ただ明治維新を経て廃藩となった中でもどうして追い続けたのか?

その経緯を追っていきたい。

キャスト

志村金吾演じる中井貴一

佐橋十兵衛演じる阿部寛

志村セツ演じる広末涼子

内藤新之助演じる高嶋政宏

秋元和衛演じる藤竜也

マサ演じる真飛聖

財部豊穂演じる吉田栄作

稲葉修衛門演じる堂珍嘉邦

小野寺覚馬演じる近江陽一郎

ユキ演じる木ゆりあ

井伊直弼演じる中村吉右衛門

他田薄のキャストでストーリーが進行する。

ストーリー

安政七年三月三日。季節外れの雪が降りしきる江戸城桜田門外で、

時の大老、井伊掃部頭直弼の登城途中の行列を十八名の水戸脱藩浪士らが襲った。

剣の腕を見込まれ、近習に取り立てられたばかりの彦根藩士の志村金吾は、

主君直弼の駕籠を警護していたが、刺客の一人を追いその持ち場を離れたため、

直弼は首をとられてしまう。

それからというもの、仇討ちの密命を受けた金吾は敵を捜し続けることに。

明治の世となり、仇討は禁止されていた。

結末は劇場で観てほしいけれど、

今回のレビューとして桜田門の変で志村金吾は井伊直弼の警護という任務についていた。

その時に襲ってきた刺客を追ってしまったために直弼を守る事ができず、

数少ない生き残りとして切腹すら許されず5人の仇のうち1人でも討ち取れという命を受ける。
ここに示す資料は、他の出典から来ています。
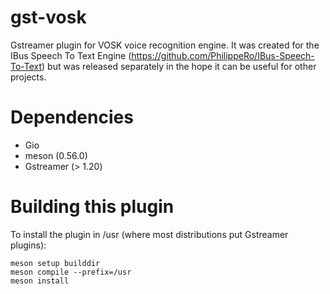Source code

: # gst-vosk
Gstreamer plugin for VOSK voice recognition engine.
It was created for the IBus Speech To Text Engine (https://github.com/PhilippeRo/IBus-Speech-To-Text) but was released separately in the hope it can be useful for other projects.

Dependencies
============

- Gio
- meson (0.56.0)
- Gstreamer (> 1.20)

Building this plugin
============

To install the plugin in /usr (where most distributions put Gstreamer plugins):
```
meson setup builddir
meson compile --prefix=/usr
meson install
```

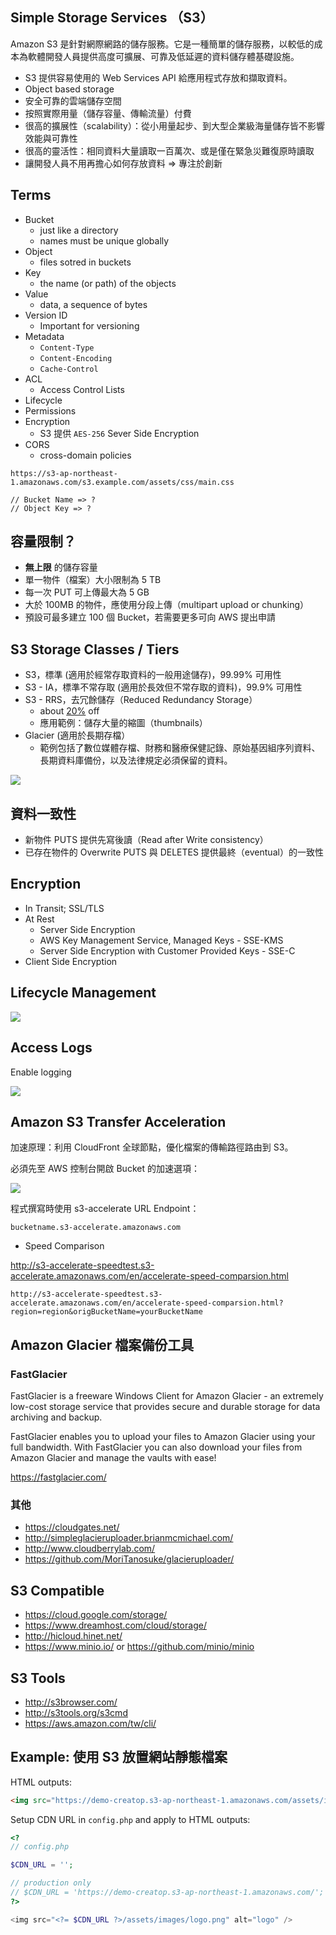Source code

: ## Simple Storage Services （S3）

Amazon S3 是針對網際網路的儲存服務。它是一種簡單的儲存服務，以較低的成本為軟體開發人員提供高度可擴展、可靠及低延遲的資料儲存體基礎設施。

* S3 提供容易使用的 Web Services API 給應用程式存放和擷取資料。
* Object based storage
* 安全可靠的雲端儲存空間
* 按照實際用量（儲存容量、傳輸流量）付費
* 很高的擴展性（scalability）：從小用量起步、到大型企業級海量儲存皆不影響效能與可靠性
* 很高的靈活性：相同資料大量讀取一百萬次、或是僅在緊急災難復原時讀取
* 讓開發人員不用再擔心如何存放資料 => 專注於創新

## Terms

* Bucket
  * just like a directory
  * names must be unique globally
* Object
  * files sotred in buckets
* Key
  * the name (or path) of the objects
* Value
  * data, a sequence of bytes
* Version ID
  * Important for versioning
* Metadata
  * `Content-Type`
  * `Content-Encoding`
  * `Cache-Control`
* ACL
  * Access Control Lists
* Lifecycle
* Permissions
* Encryption
  * S3 提供 `AES-256` Sever Side Encryption
* CORS
  * cross-domain policies

```
https://s3-ap-northeast-1.amazonaws.com/s3.example.com/assets/css/main.css

// Bucket Name => ?
// Object Key => ?
```

## 容量限制？

* **無上限** 的儲存容量
* 單一物件（檔案）大小限制為 5 TB
* 每一次 PUT 可上傳最大為 5 GB
* 大於 100MB 的物件，應使用分段上傳（multipart upload or chunking）
* 預設可最多建立 100 個 Bucket，若需要更多可向 AWS 提出申請

## S3 Storage Classes / Tiers

* S3，標準 (適用於經常存取資料的一般用途儲存)，99.99% 可用性
* S3 - IA，標準不常存取 (適用於長效但不常存取的資料)，99.9% 可用性
* S3 - RRS，去冗餘儲存（Reduced Redundancy Storage）
  * about [20%](http://harish11g.blogspot.tw/2013/05/Amazon-Web-Services-AWS-Cost-Saving-Tips-Amazon-S3-Reduced-Redundancy-storage-rrs-vs-std.html) off
  * 應用範例：儲存大量的縮圖（thumbnails）
* Glacier (適用於長期存檔）
  * 範例包括了數位媒體存檔、財務和醫療保健記錄、原始基因組序列資料、長期資料庫備份，以及法律規定必須保留的資料。

![](assets/README-f3ce6.png)

## 資料一致性

* 新物件 PUTS 提供先寫後讀（Read after Write consistency）
* 已存在物件的 Overwrite PUTS 與 DELETES 提供最終（eventual）的一致性

## Encryption

* In Transit; SSL/TLS
* At Rest
  * Server Side Encryption
  * AWS Key Management Service, Managed Keys - SSE-KMS
  * Server Side Encryption with Customer Provided Keys - SSE-C
* Client Side Encryption

## Lifecycle Management

![](assets/README-a2c48.png)

## Access Logs

Enable logging

![](assets/README-48e92.png)

## Amazon S3 Transfer Acceleration

加速原理：利用 CloudFront 全球節點，優化檔案的傳輸路徑路由到 S3。

必須先至 AWS 控制台開啟 Bucket 的加速選項：

![](assets/README-6731e.png)

程式撰寫時使用 s3-accelerate URL Endpoint：

```
bucketname.s3-accelerate.amazonaws.com
```

* Speed Comparison

http://s3-accelerate-speedtest.s3-accelerate.amazonaws.com/en/accelerate-speed-comparsion.html

```
http://s3-accelerate-speedtest.s3-accelerate.amazonaws.com/en/accelerate-speed-comparsion.html?region=region&origBucketName=yourBucketName
```

## Amazon Glacier 檔案備份工具

### FastGlacier

FastGlacier is a freeware Windows Client for Amazon Glacier - an extremely low-cost storage service that provides secure and durable storage for data archiving and backup.

FastGlacier enables you to upload your files to Amazon Glacier using your full bandwidth. With FastGlacier you can also download your files from Amazon Glacier and manage the vaults with ease!

https://fastglacier.com/

### 其他

* https://cloudgates.net/
* http://simpleglacieruploader.brianmcmichael.com/
* http://www.cloudberrylab.com/
* https://github.com/MoriTanosuke/glacieruploader/

## S3 Compatible

* https://cloud.google.com/storage/
* https://www.dreamhost.com/cloud/storage/
* http://hicloud.hinet.net/
* https://www.minio.io/ or https://github.com/minio/minio

## S3 Tools

* http://s3browser.com/
* http://s3tools.org/s3cmd
* https://aws.amazon.com/tw/cli/

## Example: 使用 S3 放置網站靜態檔案

HTML outputs:

```html
<img src="https://demo-creatop.s3-ap-northeast-1.amazonaws.com/assets/images/logo.png" alt="logo" />
```

Setup CDN URL in `config.php` and apply to HTML outputs:

```php
<?
// config.php

$CDN_URL = '';

// production only
// $CDN_URL = 'https://demo-creatop.s3-ap-northeast-1.amazonaws.com/';
?>

<img src="<?= $CDN_URL ?>/assets/images/logo.png" alt="logo" />
```

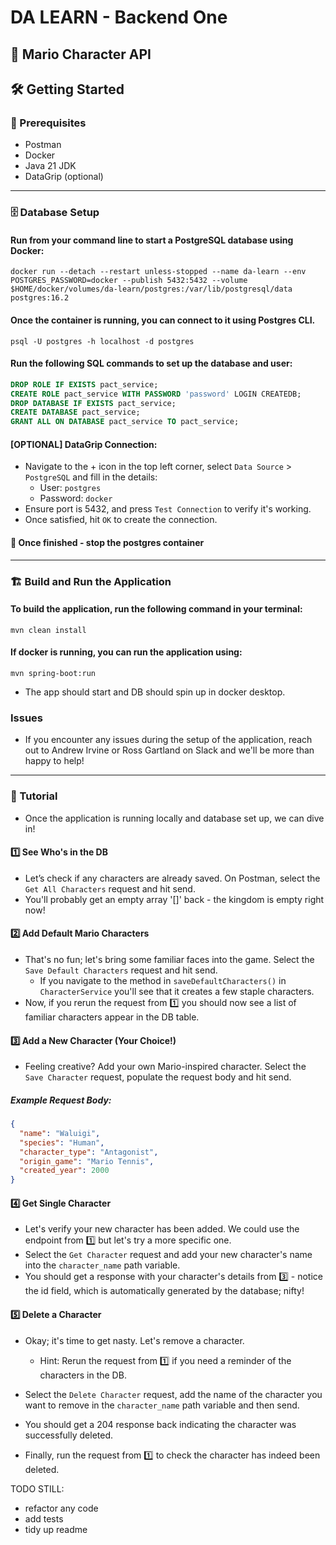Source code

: # DA LEARN - Backend One

## 🍄 Mario Character API

## 🛠️ Getting Started

### 🚀 Prerequisites
- Postman
- Docker
- Java 21 JDK
- DataGrip (optional)

--------
### 🗄️ Database Setup
#### Run from your command line to start a PostgreSQL database using Docker:
```
docker run --detach --restart unless-stopped --name da-learn --env POSTGRES_PASSWORD=docker --publish 5432:5432 --volume $HOME/docker/volumes/da-learn/postgres:/var/lib/postgresql/data postgres:16.2
```

#### Once the container is running, you can connect to it using Postgres CLI.
```shell
psql -U postgres -h localhost -d postgres
```

#### Run the following SQL commands to set up the database and user:
```sql
DROP ROLE IF EXISTS pact_service;
CREATE ROLE pact_service WITH PASSWORD 'password' LOGIN CREATEDB;
DROP DATABASE IF EXISTS pact_service;
CREATE DATABASE pact_service;
GRANT ALL ON DATABASE pact_service TO pact_service;
```

#### [OPTIONAL] DataGrip Connection:
- Navigate to the + icon in the top left corner, select ``Data Source`` > ``PostgreSQL`` and fill in the details:
  - User: `postgres`
  - Password: `docker`
- Ensure port is 5432, and press ``Test Connection`` to verify it's working.
- Once satisfied, hit ``OK`` to create the connection.

#### 🚨 Once finished - stop the postgres container

--------
### 🏗️ Build and Run the Application

#### To build the application, run the following command in your terminal:
```shell
mvn clean install
```

#### If docker is running, you can run the application using:
```shell
mvn spring-boot:run
```
- The app should start and DB should spin up in docker desktop.


### Issues
- If you encounter any issues during the setup of the application, reach out to Andrew Irvine or Ross Gartland on Slack and we'll be more than happy to help!


--------
### 🧭 Tutorial
- Once the application is running locally and database set up, we can dive in!

#### 1️⃣ See Who's in the DB
- Let’s check if any characters are already saved. On Postman, select the ``Get All Characters`` request and hit send.
- You'll probably get an empty array '[]' back - the kingdom is empty right now!

#### 2️⃣ Add Default Mario Characters
- That's no fun; let's bring some familiar faces into the game. Select the ``Save Default Characters`` request and hit send.
  - If you navigate to the method in ``saveDefaultCharacters()`` in ``CharacterService`` you'll see that it creates a few staple characters.
- Now, if you rerun the request from 1️⃣ you should now see a list of familiar characters appear in the DB table.

#### 3️⃣ Add a New Character (Your Choice!)
- Feeling creative? Add your own Mario-inspired character. Select the ``Save Character`` request, populate the request body and hit send.

##### Example Request Body:
```json
{
  "name": "Waluigi",
  "species": "Human",
  "character_type": "Antagonist",
  "origin_game": "Mario Tennis",
  "created_year": 2000
}
```

#### 4️⃣ Get Single Character
- Let's verify your new character has been added. We could use the endpoint from 1️⃣ but let's try a more specific one.
- Select the ``Get Character`` request and add your new character's name into the ``character_name`` path variable.
- You should get a response with your character's details from 3️⃣ - notice the id field, which is automatically generated by the database; nifty!

#### 5️⃣ Delete a Character
- Okay; it's time to get nasty. Let's remove a character.
  - Hint: Rerun the request from 1️⃣ if you need a reminder of the characters in the DB.
- Select the ``Delete Character`` request, add the name of the character you want to remove in the ``character_name`` path variable and then send.

- You should get a 204 response back indicating the character was successfully deleted.
- Finally, run the request from 1️⃣ to check the character has indeed been deleted.



TODO STILL:
- refactor any code
- add tests
- tidy up readme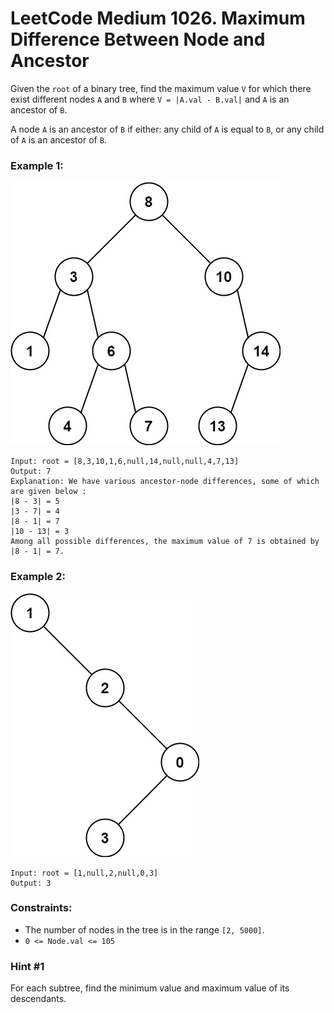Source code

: # LeetCode Medium 1026. Maximum Difference Between Node and Ancestor
Given the `root` of a binary tree, find the maximum value `V` for which there exist different nodes `A` and `B` where `V = |A.val - B.val|` and `A` is an ancestor of `B`.

A node `A` is an ancestor of `B` if either: any child of `A` is equal to `B`, or any child of `A` is an ancestor of `B`.

### Example 1:
![tmp-tree](images/tmp-tree.jpg)
```
Input: root = [8,3,10,1,6,null,14,null,null,4,7,13]
Output: 7
Explanation: We have various ancestor-node differences, some of which are given below :
|8 - 3| = 5
|3 - 7| = 4
|8 - 1| = 7
|10 - 13| = 3
Among all possible differences, the maximum value of 7 is obtained by |8 - 1| = 7.
```

### Example 2:
![tmp-tree-1](images/tmp-tree-1.jpg)
```
Input: root = [1,null,2,null,0,3]
Output: 3
``` 

### Constraints:

* The number of nodes in the tree is in the range `[2, 5000]`.
* `0 <= Node.val <= 105`

### Hint #1  
For each subtree, find the minimum value and maximum value of its descendants.
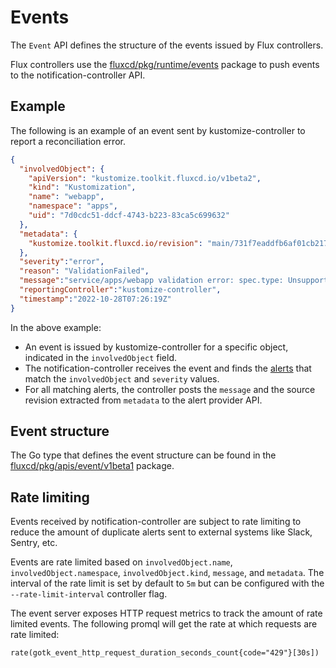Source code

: # Events

<!-- menuweight:20 -->

The `Event` API defines the structure of the events issued by Flux controllers.

Flux controllers use the [fluxcd/pkg/runtime/events](https://github.com/fluxcd/pkg/tree/main/runtime/events)
package to push events to the notification-controller API.

## Example

The following is an example of an event sent by kustomize-controller to report a reconciliation error.

```json
{
  "involvedObject": {
    "apiVersion": "kustomize.toolkit.fluxcd.io/v1beta2",
    "kind": "Kustomization",
    "name": "webapp",
    "namespace": "apps",
    "uid": "7d0cdc51-ddcf-4743-b223-83ca5c699632"
  },
  "metadata": {
    "kustomize.toolkit.fluxcd.io/revision": "main/731f7eaddfb6af01cb2173e18f0f75b0ba780ef1"
  },
  "severity":"error",
  "reason": "ValidationFailed",
  "message":"service/apps/webapp validation error: spec.type: Unsupported value: Ingress",
  "reportingController":"kustomize-controller",
  "timestamp":"2022-10-28T07:26:19Z"
}
```

In the above example:

- An event is issued by kustomize-controller for a specific object, indicated in the
  `involvedObject` field.
- The notification-controller receives the event and finds the [alerts](alerts.md)
  that match the `involvedObject` and `severity` values.
- For all matching alerts, the controller posts the `message` and the source revision
  extracted from `metadata` to the alert provider API.

## Event structure

The Go type that defines the event structure can be found in the
[fluxcd/pkg/apis/event/v1beta1](https://github.com/fluxcd/pkg/blob/main/apis/event/v1beta1/event.go)
package.

## Rate limiting

Events received by notification-controller are subject to rate limiting to reduce the
amount of duplicate alerts sent to external systems like Slack, Sentry, etc.

Events are rate limited based on `involvedObject.name`, `involvedObject.namespace`,
`involvedObject.kind`, `message`, and `metadata`.
The interval of the rate limit is set by default to `5m` but can be configured
with the `--rate-limit-interval` controller flag.

The event server exposes HTTP request metrics to track the amount of rate limited events.
The following promql will get the rate at which requests are rate limited:

```
rate(gotk_event_http_request_duration_seconds_count{code="429"}[30s])
```
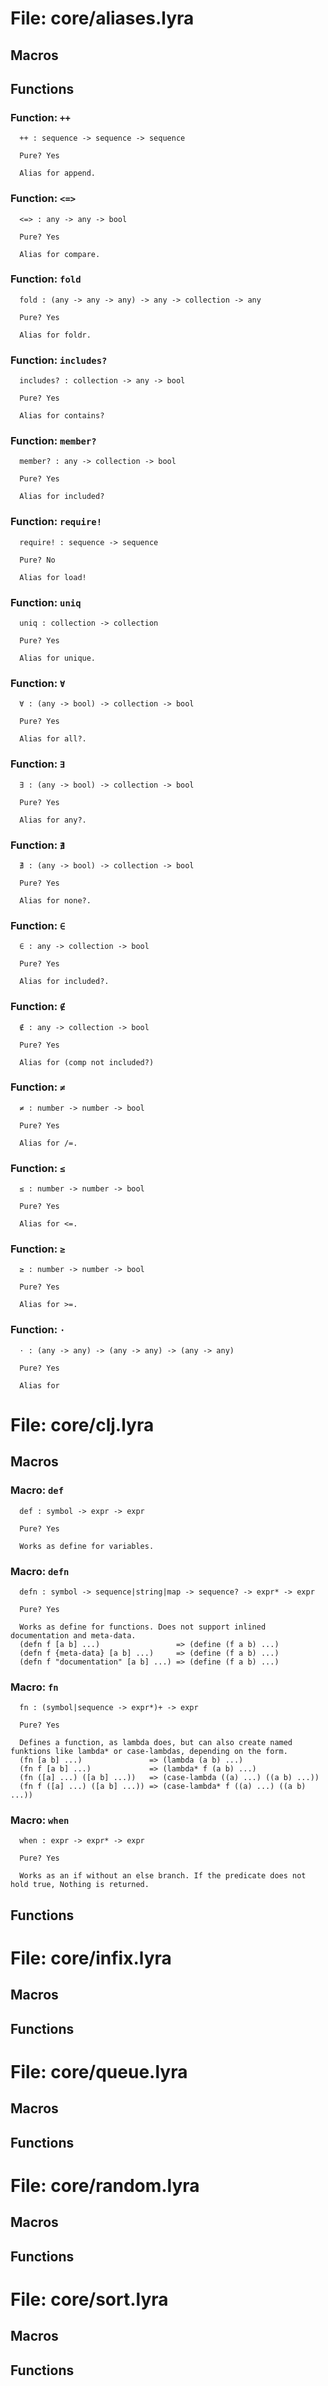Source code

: # File: core/aliases.lyra

## Macros


## Functions

### Function: `++` 
```
  ++ : sequence -> sequence -> sequence
  
  Pure? Yes
  
  Alias for append.
```
### Function: `<=>` 
```
  <=> : any -> any -> bool
  
  Pure? Yes
  
  Alias for compare.
```
### Function: `fold` 
```
  fold : (any -> any -> any) -> any -> collection -> any
  
  Pure? Yes
  
  Alias for foldr.
```
### Function: `includes?` 
```
  includes? : collection -> any -> bool
  
  Pure? Yes
  
  Alias for contains?
```
### Function: `member?` 
```
  member? : any -> collection -> bool
  
  Pure? Yes
  
  Alias for included?
```
### Function: `require!` 
```
  require! : sequence -> sequence
  
  Pure? No
  
  Alias for load!
```
### Function: `uniq` 
```
  uniq : collection -> collection
  
  Pure? Yes
  
  Alias for unique.
```
### Function: `∀` 
```
  ∀ : (any -> bool) -> collection -> bool
  
  Pure? Yes
  
  Alias for all?.
```
### Function: `∃` 
```
  ∃ : (any -> bool) -> collection -> bool
  
  Pure? Yes
  
  Alias for any?.
```
### Function: `∄` 
```
  ∄ : (any -> bool) -> collection -> bool
  
  Pure? Yes
  
  Alias for none?.
```
### Function: `∈` 
```
  ∈ : any -> collection -> bool
  
  Pure? Yes
  
  Alias for included?.
```
### Function: `∉` 
```
  ∉ : any -> collection -> bool
  
  Pure? Yes
  
  Alias for (comp not included?)
```
### Function: `≠` 
```
  ≠ : number -> number -> bool
  
  Pure? Yes
  
  Alias for /=.
```
### Function: `≤` 
```
  ≤ : number -> number -> bool
  
  Pure? Yes
  
  Alias for <=.
```
### Function: `≥` 
```
  ≥ : number -> number -> bool
  
  Pure? Yes
  
  Alias for >=.
```
### Function: `⋅` 
```
  ⋅ : (any -> any) -> (any -> any) -> (any -> any)
  
  Pure? Yes
  
  Alias for
```
# File: core/clj.lyra

## Macros

### Macro: `def` 
```
  def : symbol -> expr -> expr
  
  Pure? Yes
  
  Works as define for variables.
```
### Macro: `defn` 
```
  defn : symbol -> sequence|string|map -> sequence? -> expr* -> expr
  
  Pure? Yes
  
  Works as define for functions. Does not support inlined documentation and meta-data.
  (defn f [a b] ...)                 => (define (f a b) ...)
  (defn f {meta-data} [a b] ...)     => (define (f a b) ...)
  (defn f "documentation" [a b] ...) => (define (f a b) ...)
```
### Macro: `fn` 
```
  fn : (symbol|sequence -> expr*)+ -> expr
  
  Pure? Yes
  
  Defines a function, as lambda does, but can also create named funktions like lambda* or case-lambdas, depending on the form.
  (fn [a b] ...)               => (lambda (a b) ...)
  (fn f [a b] ...)             => (lambda* f (a b) ...)
  (fn ([a] ...) ([a b] ...))   => (case-lambda ((a) ...) ((a b) ...))
  (fn f ([a] ...) ([a b] ...)) => (case-lambda* f ((a) ...) ((a b) ...))
```
### Macro: `when` 
```
  when : expr -> expr* -> expr
  
  Pure? Yes
  
  Works as an if without an else branch. If the predicate does not hold true, Nothing is returned.
```

## Functions

# File: core/infix.lyra

## Macros


## Functions

# File: core/queue.lyra

## Macros


## Functions

# File: core/random.lyra

## Macros


## Functions

# File: core/sort.lyra

## Macros


## Functions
ここで描かれている桜田門の変では当初刺客が襲ってくるという事を

ある程度察知していたにもかかわらずその対策をせず

雪故に刀が濡れないようにと雨具を着込んでいる。

これで殆ど刺客に対して対抗できなかった要因である。

もし備えが確りしていたなら井伊直弼は死なずに済んだのかもしれないが、

直前で直弼は直談判を受け付けている。

これが後々影響して行く訳だけれど、

その前に志村金吾は剣術なら右に出る者はいないというほどの者であり、

もし刺客を追わなければ直弼を守ったかその場で死んでいたかもしれない。

守れなかった志村金吾は彦根藩より仇を討て!切腹は許さん!という命が下り、

武士として切腹すら許されぬ屈辱に耐えながら仇の5人を追う事になる。

そして時代が過ぎるにつれて次々と仇の1人、1人が捕まったり、

亡くなったりして残る1人は佐橋十兵衛のみとなっていたが、

時代は大政奉還を経て明治と時代が移っていた。

これにより彦根藩も消滅し、

武士も廃業に追い込まれそれは志村も例外ではなかった。

その間収入は無く、収入は妻のセツが店に働きに出て生計を立てていた。

志村もまた追い続ける姿にそろそろ志村を止めないといけないと

かつての藩士らが志村に仇を追う事を止めるように

説得するも志村はここまで来てしまった以上止めたら何の意味があるのか?

と続ける意思を示す。

しかしそんな最中佐橋十兵衛の居場所がわかり、

志村は向かうも、そんな日に仇討禁止令が公布され、

仇討ができなくなってしまったのだった。

果たして志村はこの仇討をどう決着つけるのだろうか?

結末は劇場で観てほしいけれど、佐橋十兵衛もまた藩に人生を左右した人物でもあった。

討った方、討たれた方もまたそれぞれのドラマを抱えている訳であり、

その後の人生において大きな影を落としたのは言うまでもない。

本来なら志村に対しては廃藩置県となった時に仇を追うのは止めよ!

という命を下すべきだったが、

時代が時代ゆえにもうそんな立場になかった事も志村を止める術を失っていた。

志村もまたここまで追い続けた以上は仇討を果たさなければ終われない

という事を感じていたからこそ追い続けた。

そして佐橋十兵衛もまた身を潜めながら生き続けていたのだった。

誰かがもういいと言わなければ2人は何時までも

追う立場と追われる立場のままだったのかもしれない。

総評として志村も佐橋も時代に波に飲み込まれた犠牲者でもある。

そんな2人は最終的にはそれぞれの苦悩を理解し、

あの時の直談判を受け入れていた事によってこの仇討は終焉を迎えている。

しかしもっと早く2人にもういいという人がいたなら2人は13年にも及ぶ追う、

追われる立場を続ける事は無かった。

そう思うと誰が止めるのか?

という事が大切なのだと痛感するのだった。